## YOUR GOAL
Restrict the output to the lines below starting at the one that contains "Advanced prob |" and ending at the one that contains "Linear Algebra |", and restate them word for word, both ends included.

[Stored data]
'''

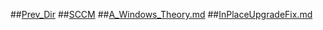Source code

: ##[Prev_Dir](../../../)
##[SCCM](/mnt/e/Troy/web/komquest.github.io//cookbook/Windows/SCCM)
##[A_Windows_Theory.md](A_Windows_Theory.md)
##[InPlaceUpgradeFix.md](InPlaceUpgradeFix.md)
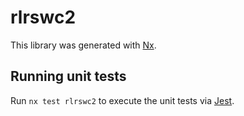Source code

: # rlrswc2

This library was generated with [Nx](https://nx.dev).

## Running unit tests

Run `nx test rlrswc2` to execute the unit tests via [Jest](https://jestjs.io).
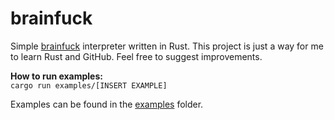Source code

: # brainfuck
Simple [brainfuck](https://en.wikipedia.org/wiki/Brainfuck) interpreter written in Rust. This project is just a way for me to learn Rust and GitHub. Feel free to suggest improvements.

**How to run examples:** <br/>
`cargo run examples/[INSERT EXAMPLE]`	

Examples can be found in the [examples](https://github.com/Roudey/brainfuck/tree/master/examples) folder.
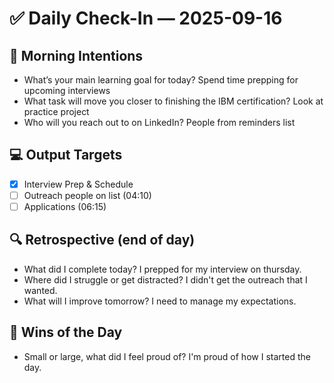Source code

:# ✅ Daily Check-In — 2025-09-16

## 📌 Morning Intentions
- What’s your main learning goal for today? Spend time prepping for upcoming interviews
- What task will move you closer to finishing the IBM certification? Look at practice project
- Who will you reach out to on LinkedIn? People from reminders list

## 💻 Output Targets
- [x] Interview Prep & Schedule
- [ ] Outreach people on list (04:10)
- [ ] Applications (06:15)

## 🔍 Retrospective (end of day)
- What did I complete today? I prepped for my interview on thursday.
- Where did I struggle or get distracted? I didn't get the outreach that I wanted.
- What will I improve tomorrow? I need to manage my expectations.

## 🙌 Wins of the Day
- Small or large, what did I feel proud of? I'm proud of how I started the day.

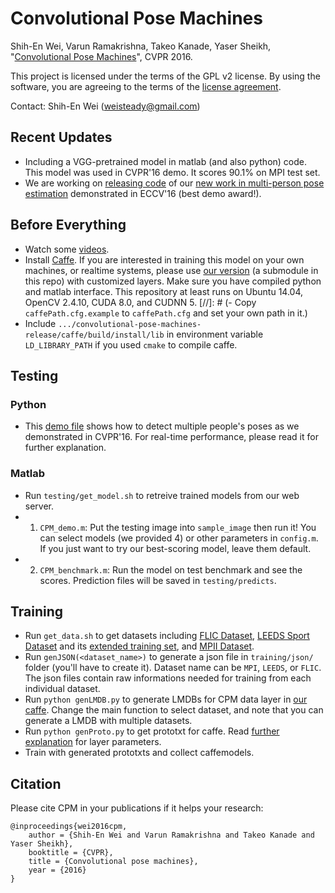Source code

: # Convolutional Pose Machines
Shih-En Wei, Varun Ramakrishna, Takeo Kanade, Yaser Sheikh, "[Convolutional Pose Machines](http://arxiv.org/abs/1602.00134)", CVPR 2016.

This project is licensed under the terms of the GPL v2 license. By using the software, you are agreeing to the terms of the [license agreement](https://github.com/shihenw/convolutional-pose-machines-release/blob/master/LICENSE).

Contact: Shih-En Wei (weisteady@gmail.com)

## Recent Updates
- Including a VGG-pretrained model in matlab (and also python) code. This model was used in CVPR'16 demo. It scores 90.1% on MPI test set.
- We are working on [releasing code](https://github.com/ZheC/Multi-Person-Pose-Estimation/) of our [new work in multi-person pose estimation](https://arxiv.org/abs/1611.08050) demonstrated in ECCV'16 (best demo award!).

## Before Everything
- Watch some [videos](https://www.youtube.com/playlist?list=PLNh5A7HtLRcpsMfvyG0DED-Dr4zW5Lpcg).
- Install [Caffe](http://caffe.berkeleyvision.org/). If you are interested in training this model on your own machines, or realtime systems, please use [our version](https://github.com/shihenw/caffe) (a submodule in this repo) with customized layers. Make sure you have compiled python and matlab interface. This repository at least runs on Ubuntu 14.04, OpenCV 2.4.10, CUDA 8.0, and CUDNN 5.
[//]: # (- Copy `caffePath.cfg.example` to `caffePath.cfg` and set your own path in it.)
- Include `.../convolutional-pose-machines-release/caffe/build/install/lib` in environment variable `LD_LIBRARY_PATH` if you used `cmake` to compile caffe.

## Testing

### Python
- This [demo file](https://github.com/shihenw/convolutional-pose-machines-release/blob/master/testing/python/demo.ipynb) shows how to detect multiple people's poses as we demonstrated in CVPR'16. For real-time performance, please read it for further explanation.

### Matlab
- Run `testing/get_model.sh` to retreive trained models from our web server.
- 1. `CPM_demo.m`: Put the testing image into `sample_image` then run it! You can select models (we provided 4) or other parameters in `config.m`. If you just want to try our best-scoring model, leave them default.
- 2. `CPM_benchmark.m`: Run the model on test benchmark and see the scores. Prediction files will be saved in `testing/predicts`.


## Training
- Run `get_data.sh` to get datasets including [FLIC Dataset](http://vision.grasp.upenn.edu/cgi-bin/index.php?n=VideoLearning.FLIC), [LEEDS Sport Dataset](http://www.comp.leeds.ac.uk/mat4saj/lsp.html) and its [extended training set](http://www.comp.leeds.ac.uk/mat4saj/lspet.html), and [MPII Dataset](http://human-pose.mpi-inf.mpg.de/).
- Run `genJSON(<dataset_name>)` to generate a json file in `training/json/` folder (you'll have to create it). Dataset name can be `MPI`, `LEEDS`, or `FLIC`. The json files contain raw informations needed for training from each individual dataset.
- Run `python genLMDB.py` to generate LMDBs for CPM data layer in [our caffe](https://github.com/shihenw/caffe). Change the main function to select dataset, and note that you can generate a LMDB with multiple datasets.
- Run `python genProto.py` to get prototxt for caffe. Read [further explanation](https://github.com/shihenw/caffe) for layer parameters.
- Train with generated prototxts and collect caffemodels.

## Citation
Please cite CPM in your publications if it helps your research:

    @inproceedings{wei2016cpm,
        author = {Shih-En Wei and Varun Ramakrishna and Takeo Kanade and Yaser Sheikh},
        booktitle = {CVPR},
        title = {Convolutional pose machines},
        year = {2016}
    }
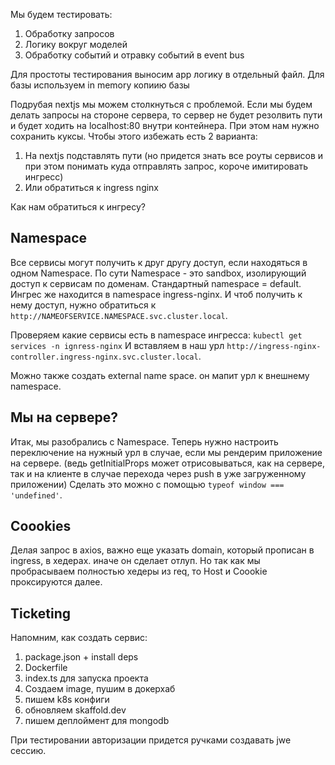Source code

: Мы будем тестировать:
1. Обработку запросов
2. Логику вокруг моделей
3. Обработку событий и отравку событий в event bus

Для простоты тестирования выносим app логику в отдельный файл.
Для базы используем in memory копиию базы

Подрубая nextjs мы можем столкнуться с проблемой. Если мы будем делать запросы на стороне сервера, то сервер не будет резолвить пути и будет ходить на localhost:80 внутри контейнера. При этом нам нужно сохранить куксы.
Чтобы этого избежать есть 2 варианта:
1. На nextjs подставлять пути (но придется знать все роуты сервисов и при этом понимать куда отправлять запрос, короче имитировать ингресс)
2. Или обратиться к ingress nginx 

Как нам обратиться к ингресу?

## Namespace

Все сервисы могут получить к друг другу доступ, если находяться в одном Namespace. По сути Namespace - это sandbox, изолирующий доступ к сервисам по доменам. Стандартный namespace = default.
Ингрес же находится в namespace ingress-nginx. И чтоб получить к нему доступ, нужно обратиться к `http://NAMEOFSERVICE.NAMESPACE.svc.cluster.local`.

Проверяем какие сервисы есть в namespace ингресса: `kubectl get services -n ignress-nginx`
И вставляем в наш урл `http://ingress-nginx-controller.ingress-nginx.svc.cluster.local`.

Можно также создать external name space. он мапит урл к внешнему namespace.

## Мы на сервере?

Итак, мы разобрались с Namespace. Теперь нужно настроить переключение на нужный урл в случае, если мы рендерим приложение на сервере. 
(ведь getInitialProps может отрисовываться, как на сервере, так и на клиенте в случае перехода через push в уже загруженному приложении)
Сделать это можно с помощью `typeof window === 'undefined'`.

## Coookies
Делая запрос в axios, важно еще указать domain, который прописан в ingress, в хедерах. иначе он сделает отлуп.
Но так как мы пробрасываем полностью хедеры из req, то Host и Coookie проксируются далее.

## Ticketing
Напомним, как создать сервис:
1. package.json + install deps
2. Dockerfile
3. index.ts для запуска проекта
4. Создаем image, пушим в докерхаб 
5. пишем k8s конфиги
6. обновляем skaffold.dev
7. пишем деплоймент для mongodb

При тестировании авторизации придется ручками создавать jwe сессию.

'''
'''

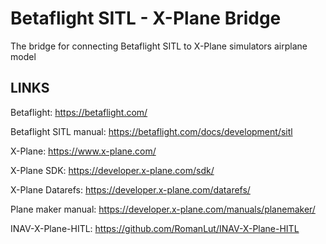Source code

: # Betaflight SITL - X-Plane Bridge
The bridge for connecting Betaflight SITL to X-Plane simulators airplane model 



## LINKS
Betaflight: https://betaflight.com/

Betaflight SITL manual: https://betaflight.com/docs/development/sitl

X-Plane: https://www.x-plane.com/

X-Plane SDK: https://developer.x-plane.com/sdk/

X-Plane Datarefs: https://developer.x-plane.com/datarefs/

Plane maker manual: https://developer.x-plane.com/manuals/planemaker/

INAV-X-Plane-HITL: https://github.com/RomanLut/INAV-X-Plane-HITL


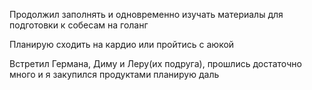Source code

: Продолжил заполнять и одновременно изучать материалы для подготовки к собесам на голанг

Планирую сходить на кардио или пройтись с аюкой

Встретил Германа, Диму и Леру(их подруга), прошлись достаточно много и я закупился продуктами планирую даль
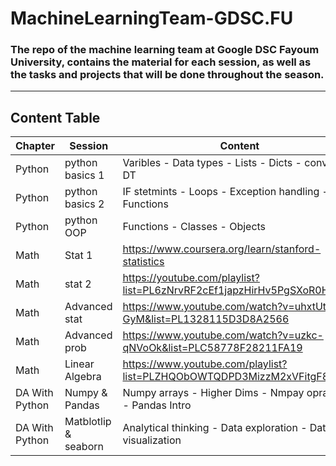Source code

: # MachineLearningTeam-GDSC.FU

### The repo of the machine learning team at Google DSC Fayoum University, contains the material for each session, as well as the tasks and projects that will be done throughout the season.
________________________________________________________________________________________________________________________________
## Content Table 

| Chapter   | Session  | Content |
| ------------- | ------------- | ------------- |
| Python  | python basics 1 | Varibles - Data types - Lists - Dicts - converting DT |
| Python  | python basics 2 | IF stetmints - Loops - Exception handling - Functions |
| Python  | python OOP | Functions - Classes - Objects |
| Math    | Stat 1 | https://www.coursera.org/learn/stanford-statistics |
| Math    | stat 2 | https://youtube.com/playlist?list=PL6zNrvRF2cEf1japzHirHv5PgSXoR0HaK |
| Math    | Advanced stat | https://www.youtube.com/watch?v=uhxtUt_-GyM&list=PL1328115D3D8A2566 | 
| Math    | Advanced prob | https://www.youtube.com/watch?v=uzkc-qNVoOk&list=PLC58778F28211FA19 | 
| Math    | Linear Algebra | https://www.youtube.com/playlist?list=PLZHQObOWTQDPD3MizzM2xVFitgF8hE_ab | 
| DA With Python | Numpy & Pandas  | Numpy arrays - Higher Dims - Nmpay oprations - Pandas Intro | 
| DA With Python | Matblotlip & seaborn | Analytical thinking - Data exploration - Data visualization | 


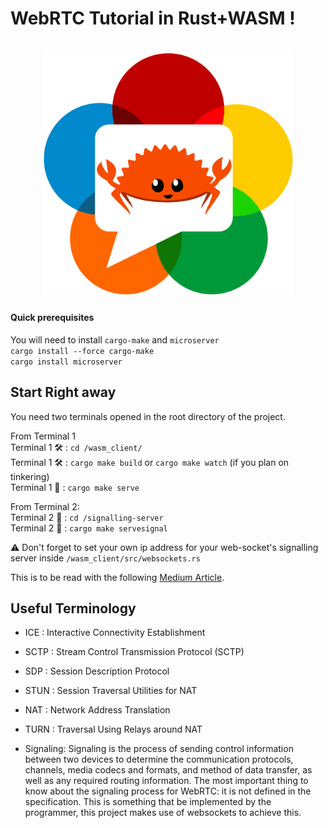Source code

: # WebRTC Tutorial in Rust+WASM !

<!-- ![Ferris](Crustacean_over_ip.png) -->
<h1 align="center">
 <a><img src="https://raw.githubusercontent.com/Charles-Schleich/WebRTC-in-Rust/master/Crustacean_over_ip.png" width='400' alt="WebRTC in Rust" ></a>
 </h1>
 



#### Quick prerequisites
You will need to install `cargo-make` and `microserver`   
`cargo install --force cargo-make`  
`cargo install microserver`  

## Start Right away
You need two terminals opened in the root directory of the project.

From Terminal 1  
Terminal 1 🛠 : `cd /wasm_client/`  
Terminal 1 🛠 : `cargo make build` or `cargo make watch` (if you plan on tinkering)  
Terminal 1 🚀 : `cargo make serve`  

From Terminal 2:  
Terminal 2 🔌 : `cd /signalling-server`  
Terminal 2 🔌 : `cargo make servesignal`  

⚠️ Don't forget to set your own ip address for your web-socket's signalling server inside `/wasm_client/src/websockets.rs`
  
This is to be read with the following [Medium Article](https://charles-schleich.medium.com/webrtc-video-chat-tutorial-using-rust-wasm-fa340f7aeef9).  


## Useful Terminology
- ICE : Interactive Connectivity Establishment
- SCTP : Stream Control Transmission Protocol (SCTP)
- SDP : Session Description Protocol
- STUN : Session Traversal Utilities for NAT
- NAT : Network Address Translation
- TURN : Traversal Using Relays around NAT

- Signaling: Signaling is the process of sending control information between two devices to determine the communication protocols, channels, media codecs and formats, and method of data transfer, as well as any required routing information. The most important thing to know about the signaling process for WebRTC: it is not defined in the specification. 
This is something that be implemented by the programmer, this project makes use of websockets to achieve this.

'''
'''

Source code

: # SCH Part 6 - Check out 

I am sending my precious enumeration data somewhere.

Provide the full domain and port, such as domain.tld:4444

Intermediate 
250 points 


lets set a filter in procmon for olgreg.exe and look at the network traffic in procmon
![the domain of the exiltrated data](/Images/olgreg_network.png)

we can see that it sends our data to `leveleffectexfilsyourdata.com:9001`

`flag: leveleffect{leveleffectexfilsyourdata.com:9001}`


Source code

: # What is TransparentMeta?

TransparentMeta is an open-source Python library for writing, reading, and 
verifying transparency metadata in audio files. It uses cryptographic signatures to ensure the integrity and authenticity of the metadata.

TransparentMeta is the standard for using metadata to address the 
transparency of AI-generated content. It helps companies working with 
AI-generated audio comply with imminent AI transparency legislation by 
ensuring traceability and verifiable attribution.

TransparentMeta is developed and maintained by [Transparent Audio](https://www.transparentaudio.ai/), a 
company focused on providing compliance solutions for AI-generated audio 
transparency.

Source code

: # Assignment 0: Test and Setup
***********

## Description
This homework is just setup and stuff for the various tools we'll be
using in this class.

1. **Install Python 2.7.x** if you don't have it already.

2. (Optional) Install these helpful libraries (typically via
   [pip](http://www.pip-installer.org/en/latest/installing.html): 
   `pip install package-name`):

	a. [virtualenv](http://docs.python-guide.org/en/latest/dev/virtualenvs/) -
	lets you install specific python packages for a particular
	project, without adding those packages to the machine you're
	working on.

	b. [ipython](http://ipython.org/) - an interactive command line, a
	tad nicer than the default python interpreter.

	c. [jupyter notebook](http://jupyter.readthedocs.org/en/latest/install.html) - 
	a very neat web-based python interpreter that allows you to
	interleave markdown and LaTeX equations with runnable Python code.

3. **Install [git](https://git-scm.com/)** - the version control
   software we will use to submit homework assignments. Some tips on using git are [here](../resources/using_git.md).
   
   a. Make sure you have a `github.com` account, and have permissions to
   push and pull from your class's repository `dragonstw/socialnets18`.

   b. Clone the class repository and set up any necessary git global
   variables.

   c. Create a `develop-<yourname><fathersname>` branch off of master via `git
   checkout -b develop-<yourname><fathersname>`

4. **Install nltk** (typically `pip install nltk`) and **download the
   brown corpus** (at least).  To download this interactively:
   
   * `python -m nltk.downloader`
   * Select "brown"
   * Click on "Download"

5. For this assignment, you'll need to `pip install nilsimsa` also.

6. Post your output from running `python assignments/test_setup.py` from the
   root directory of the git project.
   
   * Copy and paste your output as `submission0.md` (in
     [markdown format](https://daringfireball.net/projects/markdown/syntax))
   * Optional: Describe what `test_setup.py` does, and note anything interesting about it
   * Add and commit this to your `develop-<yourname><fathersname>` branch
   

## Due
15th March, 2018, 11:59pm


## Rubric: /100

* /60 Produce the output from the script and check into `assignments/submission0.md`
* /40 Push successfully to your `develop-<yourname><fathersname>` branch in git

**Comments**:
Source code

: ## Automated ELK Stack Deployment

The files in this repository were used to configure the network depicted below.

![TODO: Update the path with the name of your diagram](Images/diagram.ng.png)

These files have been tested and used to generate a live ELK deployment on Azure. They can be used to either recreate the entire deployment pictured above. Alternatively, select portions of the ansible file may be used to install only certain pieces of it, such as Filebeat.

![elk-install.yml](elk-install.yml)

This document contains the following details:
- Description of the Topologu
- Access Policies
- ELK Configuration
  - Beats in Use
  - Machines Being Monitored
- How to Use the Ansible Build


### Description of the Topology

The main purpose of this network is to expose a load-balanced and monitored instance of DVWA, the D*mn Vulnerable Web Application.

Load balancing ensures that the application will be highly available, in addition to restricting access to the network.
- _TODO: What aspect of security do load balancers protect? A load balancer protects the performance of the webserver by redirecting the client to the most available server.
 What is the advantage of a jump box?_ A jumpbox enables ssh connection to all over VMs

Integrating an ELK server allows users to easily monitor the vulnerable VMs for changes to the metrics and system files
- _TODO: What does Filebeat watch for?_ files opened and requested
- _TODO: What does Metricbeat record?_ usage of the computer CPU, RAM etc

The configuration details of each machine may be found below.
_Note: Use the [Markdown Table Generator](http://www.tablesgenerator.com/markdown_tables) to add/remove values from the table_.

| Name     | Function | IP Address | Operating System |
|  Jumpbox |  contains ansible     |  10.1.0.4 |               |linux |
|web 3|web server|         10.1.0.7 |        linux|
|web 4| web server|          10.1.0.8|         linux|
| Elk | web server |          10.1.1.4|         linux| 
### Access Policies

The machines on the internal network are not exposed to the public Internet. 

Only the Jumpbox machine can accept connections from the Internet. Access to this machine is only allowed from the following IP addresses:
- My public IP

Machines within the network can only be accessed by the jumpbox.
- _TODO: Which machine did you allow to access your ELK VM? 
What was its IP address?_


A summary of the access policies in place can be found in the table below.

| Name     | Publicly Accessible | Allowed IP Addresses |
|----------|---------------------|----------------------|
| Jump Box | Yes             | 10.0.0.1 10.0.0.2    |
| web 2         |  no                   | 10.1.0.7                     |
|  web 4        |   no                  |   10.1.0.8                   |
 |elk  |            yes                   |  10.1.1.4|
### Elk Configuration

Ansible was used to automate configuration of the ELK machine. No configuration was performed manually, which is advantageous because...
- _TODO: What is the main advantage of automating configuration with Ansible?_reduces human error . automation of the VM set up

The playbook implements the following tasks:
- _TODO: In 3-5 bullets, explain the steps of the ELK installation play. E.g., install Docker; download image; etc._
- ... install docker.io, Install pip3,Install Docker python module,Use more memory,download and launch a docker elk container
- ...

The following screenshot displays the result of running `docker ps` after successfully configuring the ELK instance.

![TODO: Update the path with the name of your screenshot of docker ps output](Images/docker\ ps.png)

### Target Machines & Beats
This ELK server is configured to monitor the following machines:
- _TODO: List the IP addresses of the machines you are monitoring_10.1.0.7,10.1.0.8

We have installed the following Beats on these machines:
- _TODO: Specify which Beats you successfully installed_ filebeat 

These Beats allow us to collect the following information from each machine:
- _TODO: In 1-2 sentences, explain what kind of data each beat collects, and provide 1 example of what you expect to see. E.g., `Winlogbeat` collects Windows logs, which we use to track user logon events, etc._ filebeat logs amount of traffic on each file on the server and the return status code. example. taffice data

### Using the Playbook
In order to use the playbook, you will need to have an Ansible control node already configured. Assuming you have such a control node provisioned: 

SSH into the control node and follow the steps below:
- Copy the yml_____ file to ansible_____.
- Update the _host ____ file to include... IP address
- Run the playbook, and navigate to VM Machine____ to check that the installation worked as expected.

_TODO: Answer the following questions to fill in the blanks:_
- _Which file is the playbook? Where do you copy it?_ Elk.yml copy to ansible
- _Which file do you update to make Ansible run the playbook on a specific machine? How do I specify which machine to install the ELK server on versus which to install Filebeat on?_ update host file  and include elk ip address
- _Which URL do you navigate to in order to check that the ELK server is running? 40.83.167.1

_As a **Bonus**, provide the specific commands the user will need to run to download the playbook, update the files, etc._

'''

## RESULT OF THE TASK
| Math    | Advanced prob | https://www.youtube.com/watch?v=uzkc-qNVoOk&list=PLC58778F28211FA19 | 
| Math    | Linear Algebra | https://www.youtube.com/playlist?list=PLZHQObOWTQDPD3MizzM2xVFitgF8hE_ab | 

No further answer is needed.